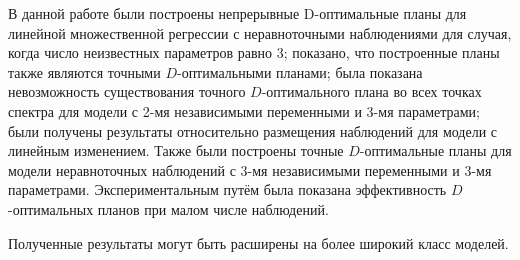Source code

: В данной работе были построены непрерывные D-оптимальные планы для линейной множественной регрессии с неравноточными наблюдениями для случая, когда число неизвестных параметров равно 3; показано, что построенные планы также являются точными $D$-оптимальными планами; была показана невозможность существования точного $D$-оптимального плана во всех точках спектра для модели с 2-мя независимыми переменными и 3-мя параметрами; были получены результаты относительно размещения наблюдений для модели с линейным изменением. Также были построены точные $D$-оптимальные планы для модели неравноточных наблюдений с 3-мя независимыми переменными и 3-мя параметрами. Экспериментальным путём была показана эффективность $D$-оптимальных планов при малом числе наблюдений.

Полученные результаты могут быть расширены на более широкий класс моделей.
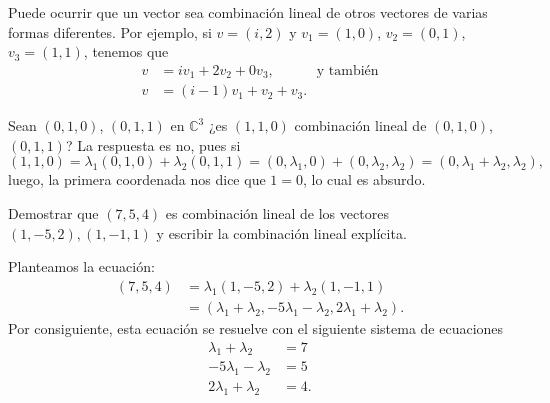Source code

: \documentclass{beamer} %
\newcommand{\C}{\mathbb C}
\begin{document}
\begin{frame}

\begin{ejemplo}
    Puede ocurrir que un vector sea combinación lineal de otros vectores de varias formas diferentes. Por ejemplo,   si   $v = (i,2)$ y $v_1 = (1,0)$, $v_2 = (0,1)$, $v_3 = (1,1)$,  tenemos que
        \begin{align*}
            v &= iv_1+2v_2+0v_3,\quad\quad\quad\text{y también}\\
            v &= (i-1)v_1 + v_2 + v_3.  
        \end{align*}
\end{ejemplo}
\pause
\begin{ejemplo}
        Sean $(0,1,0)$, $(0,1,1)$ en $\C^3$ ¿es $(1,1,0)$ combinación lineal de $(0,1,0)$, $(0,1,1)$? La respuesta es no, pues si 
        $$
        (1,1,0) = \lambda_1(0,1,0)+ \lambda_2(0,1,1) = (0,\lambda_1,0)+ (0,\lambda_2,\lambda_2) = (0,\lambda_1+\lambda_2,\lambda_2),
        $$ 
        luego, la primera coordenada nos dice que $1=0$, lo cual es absurdo. 
        
\end{ejemplo}
    
    
\end{frame}


\begin{frame}
    \begin{ejemplo}\label{vector-en-subespacio}
        Demostrar que $(7, 5, 4)$  es combinación lineal de los vectores $(1,-5,2), (1,-1,1)$ y escribir la combinación lineal explícita.
    \end{ejemplo} 
    
    \begin{solucion}
        
    
    Planteamos la ecuación:
    \begin{align*}
        (7, 5, 4) &= \lambda_1(1,-5,2)+\lambda_2 (1,-1,1)
        \\
        &= (\lambda_1+\lambda_2,-5\lambda_1-\lambda_2,2\lambda_1+\lambda_2).
    \end{align*}
    Por consiguiente,  esta ecuación se resuelve con el siguiente sistema de ecuaciones
    \begin{align*}
        \lambda_1+\lambda_2 &= 7 \\
        -5\lambda_1-\lambda_2&= 5 \\
        2\lambda_1+\lambda_2 &= 4.
    \end{align*}

    \end{solucion}
    \end{frame}
\end{document}
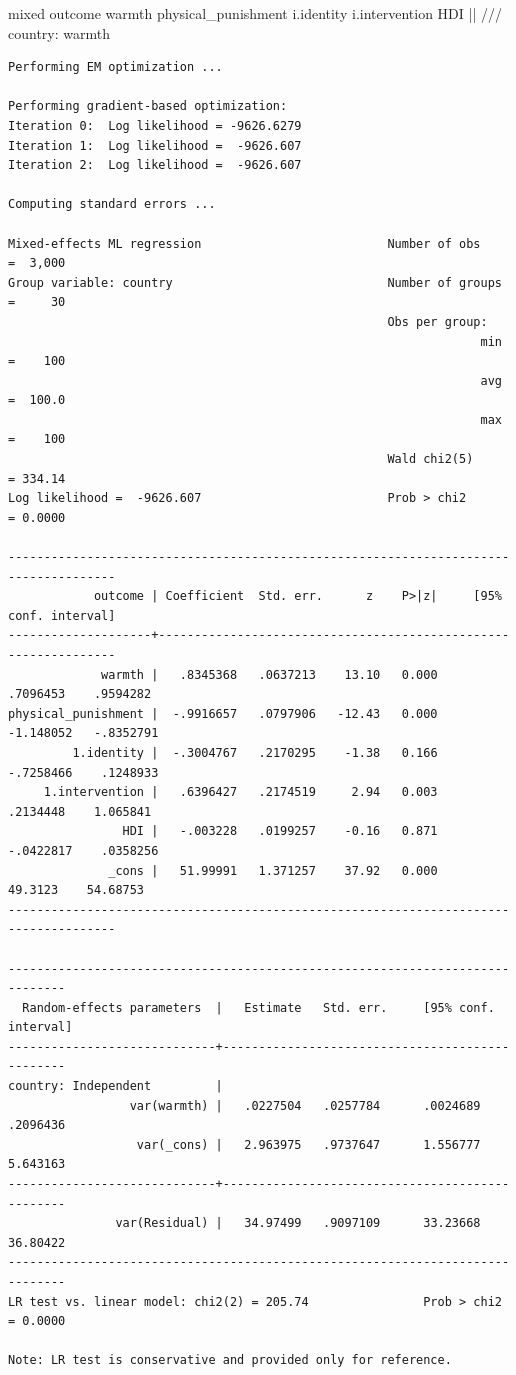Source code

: \documentclass[
  letterpaper,
  DIV=11,
  numbers=noendperiod]{scrreprt}
\newenvironment{Shaded}{\begin{snugshade}}{\end{snugshade}}
\newcommand{\CommentTok}[1]{\textcolor[rgb]{0.37,0.37,0.37}{#1}}
\newcommand{\KeywordTok}[1]{\textcolor[rgb]{0.00,0.23,0.31}{#1}}
\newcommand{\NormalTok}[1]{\textcolor[rgb]{0.00,0.23,0.31}{#1}}
\begin{document}
\begin{Shaded}
\begin{Highlighting}[]
\NormalTok{mixed outcome warmth physical\_punishment i.}\KeywordTok{identity}\NormalTok{ i.intervention HDI || }\CommentTok{/// }
\NormalTok{country: warmth}
\end{Highlighting}
\end{Shaded}

\begin{verbatim}
Performing EM optimization ...

Performing gradient-based optimization: 
Iteration 0:  Log likelihood = -9626.6279  
Iteration 1:  Log likelihood =  -9626.607  
Iteration 2:  Log likelihood =  -9626.607  

Computing standard errors ...

Mixed-effects ML regression                          Number of obs    =  3,000
Group variable: country                              Number of groups =     30
                                                     Obs per group:
                                                                  min =    100
                                                                  avg =  100.0
                                                                  max =    100
                                                     Wald chi2(5)     = 334.14
Log likelihood =  -9626.607                          Prob > chi2      = 0.0000

-------------------------------------------------------------------------------------
            outcome | Coefficient  Std. err.      z    P>|z|     [95% conf. interval]
--------------------+----------------------------------------------------------------
             warmth |   .8345368   .0637213    13.10   0.000     .7096453    .9594282
physical_punishment |  -.9916657   .0797906   -12.43   0.000    -1.148052   -.8352791
         1.identity |  -.3004767   .2170295    -1.38   0.166    -.7258466    .1248933
     1.intervention |   .6396427   .2174519     2.94   0.003     .2134448    1.065841
                HDI |   -.003228   .0199257    -0.16   0.871    -.0422817    .0358256
              _cons |   51.99991   1.371257    37.92   0.000      49.3123    54.68753
-------------------------------------------------------------------------------------

------------------------------------------------------------------------------
  Random-effects parameters  |   Estimate   Std. err.     [95% conf. interval]
-----------------------------+------------------------------------------------
country: Independent         |
                 var(warmth) |   .0227504   .0257784      .0024689    .2096436
                  var(_cons) |   2.963975   .9737647      1.556777    5.643163
-----------------------------+------------------------------------------------
               var(Residual) |   34.97499   .9097109      33.23668    36.80422
------------------------------------------------------------------------------
LR test vs. linear model: chi2(2) = 205.74                Prob > chi2 = 0.0000

Note: LR test is conservative and provided only for reference.
\end{verbatim}
\end{document}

TASK – Wherever the word "Prob" appears in the data, return the whole line.

EXERCISE ANSWER –
Log likelihood =  -9626.607                          Prob > chi2      = 0.0000
LR test vs. linear model: chi2(2) = 205.74                Prob > chi2 = 0.0000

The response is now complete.